Le procédé super tendance sur les réseaux : La dalle béton coulée « à sec » ! Est-ce une hérésie ou un véritable game changer dans les procédés de coulage du béton ? Pourquoi cette méthode virale n’est pas une solution pérenne ? En quoi est-une mode peu fiable mais très largement relayée par les réseaux ?
Avant propos et sujet d’expertise : Le béton coulé à sec
Avant propos
Depuis quelques années, une technique de mise en œuvre du béton circule massivement sur YouTube et TikTok sous le nom de « dry pour concrete », ou « béton sec à arroser » en français.
Le principe séduit par sa simplicité apparente : On répand un mélange sec de ciment, sable et gravier directement dans le coffrage, on le nivelle, puis on l’arrose progressivement pour déclencher la prise, sans jamais passer par une bétonnière. Pas de malaxage, pas de matériel lourd, un chantier qui semble aller trois fois plus vite.
Ça, c’est pour habiller la mariée.
Le problème, c’est que cette méthode s’oppose frontalement aux principes fondamentaux de la chimie du béton et aux règles de l’art du bâtiment. Voici pourquoi, au-delà de l’effet de mode, elle ne constitue pas une solution durable pour un ouvrage structurel comme une dalle.
Sujet d’expertise
Le sujet mérite d’être exploré car le cas de figure s’est opposé à notre expertise.

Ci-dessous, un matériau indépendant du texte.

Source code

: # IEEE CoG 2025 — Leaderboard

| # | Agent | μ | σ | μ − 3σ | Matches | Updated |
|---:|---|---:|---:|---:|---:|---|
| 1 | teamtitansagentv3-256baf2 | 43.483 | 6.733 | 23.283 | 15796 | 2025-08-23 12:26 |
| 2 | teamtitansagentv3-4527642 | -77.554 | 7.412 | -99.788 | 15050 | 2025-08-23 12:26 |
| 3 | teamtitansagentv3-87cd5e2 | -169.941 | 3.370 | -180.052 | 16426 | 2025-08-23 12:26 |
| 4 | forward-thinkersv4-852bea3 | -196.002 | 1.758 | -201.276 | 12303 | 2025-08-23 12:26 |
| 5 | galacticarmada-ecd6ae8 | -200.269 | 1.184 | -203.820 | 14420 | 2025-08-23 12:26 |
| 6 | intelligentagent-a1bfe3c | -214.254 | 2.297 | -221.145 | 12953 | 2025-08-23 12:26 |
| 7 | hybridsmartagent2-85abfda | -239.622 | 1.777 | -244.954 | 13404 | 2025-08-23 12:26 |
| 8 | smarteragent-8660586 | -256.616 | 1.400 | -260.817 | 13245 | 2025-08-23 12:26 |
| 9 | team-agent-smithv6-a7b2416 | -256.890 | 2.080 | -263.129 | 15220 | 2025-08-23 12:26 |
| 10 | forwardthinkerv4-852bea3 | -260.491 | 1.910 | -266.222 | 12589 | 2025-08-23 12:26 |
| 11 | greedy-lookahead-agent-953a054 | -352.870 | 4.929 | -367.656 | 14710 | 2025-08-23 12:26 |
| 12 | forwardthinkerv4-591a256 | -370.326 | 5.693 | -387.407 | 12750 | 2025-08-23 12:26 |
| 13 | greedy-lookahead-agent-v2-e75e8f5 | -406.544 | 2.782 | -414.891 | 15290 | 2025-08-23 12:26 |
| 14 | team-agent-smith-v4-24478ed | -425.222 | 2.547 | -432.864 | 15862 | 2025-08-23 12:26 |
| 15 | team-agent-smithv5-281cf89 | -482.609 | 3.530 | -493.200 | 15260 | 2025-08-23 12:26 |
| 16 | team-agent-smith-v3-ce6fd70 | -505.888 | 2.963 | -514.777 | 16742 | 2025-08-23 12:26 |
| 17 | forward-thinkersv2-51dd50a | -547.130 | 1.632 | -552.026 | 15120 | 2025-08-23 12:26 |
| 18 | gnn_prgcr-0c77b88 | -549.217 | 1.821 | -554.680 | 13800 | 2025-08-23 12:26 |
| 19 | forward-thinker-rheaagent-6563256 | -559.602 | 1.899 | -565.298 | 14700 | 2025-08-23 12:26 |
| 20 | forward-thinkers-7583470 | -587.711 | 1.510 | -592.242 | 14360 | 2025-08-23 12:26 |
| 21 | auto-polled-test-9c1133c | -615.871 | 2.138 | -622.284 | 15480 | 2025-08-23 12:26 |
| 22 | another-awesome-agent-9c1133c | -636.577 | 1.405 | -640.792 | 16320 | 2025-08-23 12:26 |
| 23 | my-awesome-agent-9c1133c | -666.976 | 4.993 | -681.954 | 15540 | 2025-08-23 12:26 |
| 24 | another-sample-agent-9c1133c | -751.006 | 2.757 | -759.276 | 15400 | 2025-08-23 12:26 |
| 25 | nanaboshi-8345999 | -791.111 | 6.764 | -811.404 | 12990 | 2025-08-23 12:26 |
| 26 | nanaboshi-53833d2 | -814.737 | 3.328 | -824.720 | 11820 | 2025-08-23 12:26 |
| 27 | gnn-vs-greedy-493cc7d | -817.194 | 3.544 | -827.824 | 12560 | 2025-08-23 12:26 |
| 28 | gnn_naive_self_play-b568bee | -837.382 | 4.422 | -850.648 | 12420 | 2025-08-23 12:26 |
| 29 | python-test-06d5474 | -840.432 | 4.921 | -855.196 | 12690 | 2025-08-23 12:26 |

Nous avons récemment effectué une expertise d’assuré sur un lourd désordre RGA (retrait gonflement des argiles) et avons été induits en erreur lors de notre expertise. Le sinistre concernait une piscine (au niveau structurel) mais également les terrasses en périphérie et les pas japonais, massifs, menant au bassin. Après analyse structurelle, test au scléromètre, et investigations plus poussées, nous retenons ceci : Le désordre sur la piscine est causé par le RGA, mais le désordre sur les plages et terrasses était antérieur au sinistre. L’ouvrage était réalisé selon la méthode du coulage de béton à sec par le client lui-même. Les nombreuses fissurations et les manques sont du fait de la méthode de coulage, et non du risque RGA.
- La prise en charge de l’assureur est effective sur la piscine (entreprise assurée, études en règle, dosages et ferraillages adéquat).
- Les terrasses et plages, coulées par l’assuré, avec la méthode « dry pour concrete » sont écartées de l’indemnisation pour cause de non viabilité de l’ouvrage à sa conception.
Au vu des faits, la rédaction se range au dire des experts de compagnie sur le sujet des terrasses. Mais allons plus loin, et analysons le bâti.
Le cœur du problème : l’hydratation du ciment n’est pas un simple arrosage
Le béton ne « sèche » pas comme de la peinture. Sa prise est le résultat d’une réaction chimique appelée hydratation, au cours de laquelle l’eau réagit avec les silicates de calcium du ciment pour former les cristaux (C-S-H) qui donnent au matériau sa résistance mécanique. Cette réaction :
- est exothermique et doit se dérouler de façon homogène dans toute l’épaisseur du matériau (c’est le principe de la bétonnière)
- nécessite un rapport eau/ciment précis et maîtrisé (généralement entre 0,4 et 0,6) pour optimiser la résistance (c’est le fondement de base d’un bon dosage du béton)
- exige que l’eau atteigne chaque grain de ciment, pas seulement la surface visible.
Or, arroser un tas de poudre sèche depuis sa couche supérieure revient à espérer que l’eau percole uniformément sur 10, 15 ou 20 cm d’épaisseur.
En pratique, l’eau suit le chemin de moindre résistance : Elle ruisselle, crée des chenaux préférentiels, s’accumule à certains endroits et n’atteint jamais le cœur du matériau à d’autres.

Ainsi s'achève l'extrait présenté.